» **EXERCISE GOAL**: Reproduce, with no changes, the line that contains "where $B$ is" and all the lines that come after it in the records.

» **MATERIAL TO PROCESS**:

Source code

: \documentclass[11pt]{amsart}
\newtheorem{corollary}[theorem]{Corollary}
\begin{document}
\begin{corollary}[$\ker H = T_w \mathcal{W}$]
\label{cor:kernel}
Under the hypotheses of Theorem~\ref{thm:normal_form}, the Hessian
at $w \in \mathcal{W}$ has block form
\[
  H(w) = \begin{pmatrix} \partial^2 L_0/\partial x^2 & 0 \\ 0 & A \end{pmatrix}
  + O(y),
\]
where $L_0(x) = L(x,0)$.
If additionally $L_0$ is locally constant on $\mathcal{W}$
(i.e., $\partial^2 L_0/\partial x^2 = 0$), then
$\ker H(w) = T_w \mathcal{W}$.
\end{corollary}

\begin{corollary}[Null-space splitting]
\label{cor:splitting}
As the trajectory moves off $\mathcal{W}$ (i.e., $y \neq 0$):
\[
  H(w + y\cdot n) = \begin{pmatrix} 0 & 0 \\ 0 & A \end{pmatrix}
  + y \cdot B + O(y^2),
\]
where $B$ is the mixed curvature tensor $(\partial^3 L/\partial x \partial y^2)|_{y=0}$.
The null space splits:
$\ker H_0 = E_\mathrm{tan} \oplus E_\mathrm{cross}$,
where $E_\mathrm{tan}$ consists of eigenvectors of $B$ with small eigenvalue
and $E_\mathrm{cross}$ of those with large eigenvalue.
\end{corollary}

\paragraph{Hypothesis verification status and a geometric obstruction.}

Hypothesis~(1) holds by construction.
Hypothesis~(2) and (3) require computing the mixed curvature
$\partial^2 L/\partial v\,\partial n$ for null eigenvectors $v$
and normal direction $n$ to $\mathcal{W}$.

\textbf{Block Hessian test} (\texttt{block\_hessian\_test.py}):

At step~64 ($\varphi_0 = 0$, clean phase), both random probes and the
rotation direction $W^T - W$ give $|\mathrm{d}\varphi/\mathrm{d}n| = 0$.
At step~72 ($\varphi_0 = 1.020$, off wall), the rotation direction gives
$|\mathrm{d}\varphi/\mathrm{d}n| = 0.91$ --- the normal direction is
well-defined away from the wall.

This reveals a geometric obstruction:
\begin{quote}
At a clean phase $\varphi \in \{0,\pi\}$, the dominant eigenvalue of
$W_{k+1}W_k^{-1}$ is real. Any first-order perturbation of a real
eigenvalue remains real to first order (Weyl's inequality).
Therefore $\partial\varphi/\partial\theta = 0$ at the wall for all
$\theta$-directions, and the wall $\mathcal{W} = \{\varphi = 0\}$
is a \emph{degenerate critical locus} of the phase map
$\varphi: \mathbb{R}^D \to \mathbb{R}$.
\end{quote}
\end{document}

» **TASK SOLUTION**:
where $B$ is the mixed curvature tensor $(\partial^3 L/\partial x \partial y^2)|_{y=0}$.
The null space splits:
$\ker H_0 = E_\mathrm{tan} \oplus E_\mathrm{cross}$,
where $E_\mathrm{tan}$ consists of eigenvectors of $B$ with small eigenvalue
and $E_\mathrm{cross}$ of those with large eigenvalue.
\end{corollary}

\paragraph{Hypothesis verification status and a geometric obstruction.}

Hypothesis~(1) holds by construction.
Hypothesis~(2) and (3) require computing the mixed curvature
$\partial^2 L/\partial v\,\partial n$ for null eigenvectors $v$
and normal direction $n$ to $\mathcal{W}$.

\textbf{Block Hessian test} (\texttt{block\_hessian\_test.py}):

At step~64 ($\varphi_0 = 0$, clean phase), both random probes and the
rotation direction $W^T - W$ give $|\mathrm{d}\varphi/\mathrm{d}n| = 0$.
At step~72 ($\varphi_0 = 1.020$, off wall), the rotation direction gives
$|\mathrm{d}\varphi/\mathrm{d}n| = 0.91$ --- the normal direction is
well-defined away from the wall.

This reveals a geometric obstruction:
\begin{quote}
At a clean phase $\varphi \in \{0,\pi\}$, the dominant eigenvalue of
$W_{k+1}W_k^{-1}$ is real. Any first-order perturbation of a real
eigenvalue remains real to first order (Weyl's inequality).
Therefore $\partial\varphi/\partial\theta = 0$ at the wall for all
$\theta$-directions, and the wall $\mathcal{W} = \{\varphi = 0\}$
is a \emph{degenerate critical locus} of the phase map
$\varphi: \mathbb{R}^D \to \mathbb{R}$.
\end{quote}
\end{document}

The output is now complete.